Originally posted July 15, 2005.
What makes us speak and think of musical notes in terms of their vertical alignment? Middle C is “lower” than the C one octave above it on the musical staff, though nothing is truly lower about it at all. When we sing an “ascending” scale, the notes go “higher.” In fact, it is nearly impossible to even relate pitches to one another without using these kinds of spatial metaphors. The question is why. Below are some of the available theories arranged roughly according to their plausibility. (Pages could be devoted to analyzing each one, but of course, I don’t have the space or the patience now.)
1. Convention. The use of spatial metaphors “high” and “low” was established simply through convention—we are taught to think about music in this way. After all, certain very young children have an inability to determine “higher” or “lower” pitches. However, this theory does not explain the universality of this phenomenon. Conventional use, no doubt, reinforces the phenomenon, but it can hardly explain why we all do this.
2. Notation. Our spatial nomenclature matches our Western notation system. Robin Maconie, for example, believes that we think of music in spatial terms only because it possesses a notation. If we had no notation, we might refer pitches to each other in different ways. This theory seems implausible to me because it also ignores the universality of the phenomenon. Our spatial metaphors seem much less arbitrary than is suggested here. It is far more likely that our notation matches our spatial metaphors, rather than the other way around.
3. Pitch Frequency. Our spatial metaphors match the frequency continuum of pitches, so the scientist might say. The C one octave above middle C has a frequency that is twice that of middle C. Therefore, the greater the frequency, the “higher” the pitch. Here are terminology is no longer metaphorical. The C one octave above middle really is higher than middle C. This also is less than convincing to me, since I find it hard to believe that one would have to learn of this acoustical fact before configuring his or her spatial metaphors. Also, the zeroing in on frequency seems arbitrary. (The wavelength of a pitch lowers as the pitches get higher.) Furthermore, it sounds a bit silly to suggest that the color violet is any higher than red, since it has a much greater frequency than red.

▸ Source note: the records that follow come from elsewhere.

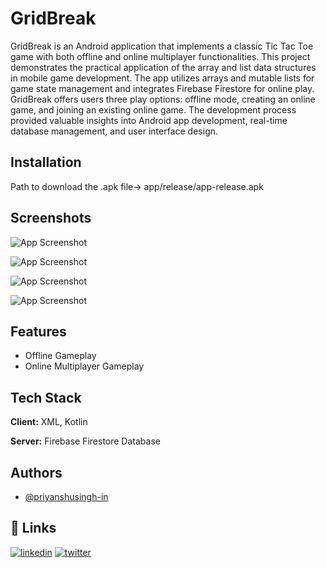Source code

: 
# GridBreak

GridBreak is an Android application that
implements a classic Tic Tac Toe game
with both offline and online multiplayer
functionalities. This project demonstrates
the practical application of the array and
list data structures in mobile game
development. The app utilizes arrays and
mutable lists for game state management
and integrates Firebase Firestore for
online play. GridBreak offers users three
play options: offline mode, creating an
online game, and joining an existing
online game. The development process
provided valuable insights into Android
app development, real-time database
management, and user interface design.

## Installation

Path to download the .apk file-> app/release/app-release.apk
    
## Screenshots

![App Screenshot](https://i.postimg.cc/Yv2H74hN/2.jpg)

![App Screenshot](https://i.postimg.cc/vcsyP2yN/3.jpg)

![App Screenshot](https://i.postimg.cc/GHxC6Phh/1.jpg)

![App Screenshot](https://i.postimg.cc/CdDYsT38/4.jpg)

## Features

- Offline Gameplay
- Online Multiplayer Gameplay


## Tech Stack

**Client:** XML, Kotlin

**Server:** Firebase Firestore Database

## Authors

- [@priyanshusingh-in](https://github.com/priyanshusingh-in)

## 🔗 Links
[![linkedin](https://img.shields.io/badge/linkedin-0A66C2?style=for-the-badge&logo=linkedin&logoColor=white)](https://www.linkedin.com/in/priyanshusingh-in/)
[![twitter](https://img.shields.io/badge/twitter-1DA1F2?style=for-the-badge&logo=twitter&logoColor=white)](https://twitter.com/iPriyanshu_S)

4. Associations. We employ spatial metaphors “high” and “low” due to real life associations through which differences of pitch remind people of differences of height. One of the more interesting versions of this theory comes from Trevor Wishart: “Clearly… the associations of high pitch with physical height is not unequivocal. We might ask why things are perceived this way round rather than the other… I am not certain that anyone has proposed a solution to this quandary, but I would suggest that there would be an environmental metaphor involved. Any creature which wishes to take to the air, with one or two exceptions, needs to have a small body weight and therefore tends to have a small sound-producing organ and produce high frequency vocalizations. Conversely, any large and heavy creature is essentially confined to the surface of the earth.” As strange as Wishart’s version of the theory might sound, it brings us closer to the truth of the matter, particularly in its implied reference to gravity, for there seems to be some kind of correlation with the gravitational pull in melody. Put very crudely, the “higher” the notes go, the greater the pull downward. And the melody must ultimately seek to resolve downward to a final resting place.
5. Phenomenological explanation. According to some, particularly psychologists, each tone has, prior to the building of associations, “an intrinsic spatial characteristic.” Of course no two tones are really “higher” or “lower” than one another, yet they are phenomenologically heard as if they are. This theory, however, does very little to satisfy my desire for an explanation. In a sense, it merely states the facts. True, no pitches are truly higher or lower than each other. True, we do hear them as if they are. But that is exactly what we are trying to explain! And to say that they have “an intrinsic spatial character” seems an easy way out—a default response. This theory, thus, seems bankrupt to me, although in the end, perhaps it stops where we all should stop in trying to explain the phenomenon.
6. Physiological. We think of pitches as “high” and “low” through associations with physiological movements and activities—particularly those relating to speech and song. In order to produce and sustain pitches high in our own voice range, the chest, throat and head must take an elevated position. Conversely, in order to produce low notes, the throat and head in particular take a more sunken posture. Being the creatures of language and communication that we humans are, it makes sense that these associations with physiological movements would be important to us and how we relate to the outside world.
It is perhaps difficult to expect any one of the theories to do all the explaining, though I believe that this final explanation, combined with the related fourth one, does a great deal of the explaining. Anyway, it is something fun to ponder when you have absolutely nothing productive to do. And I apologize for the complete lack of applicability this blog has to everyday life.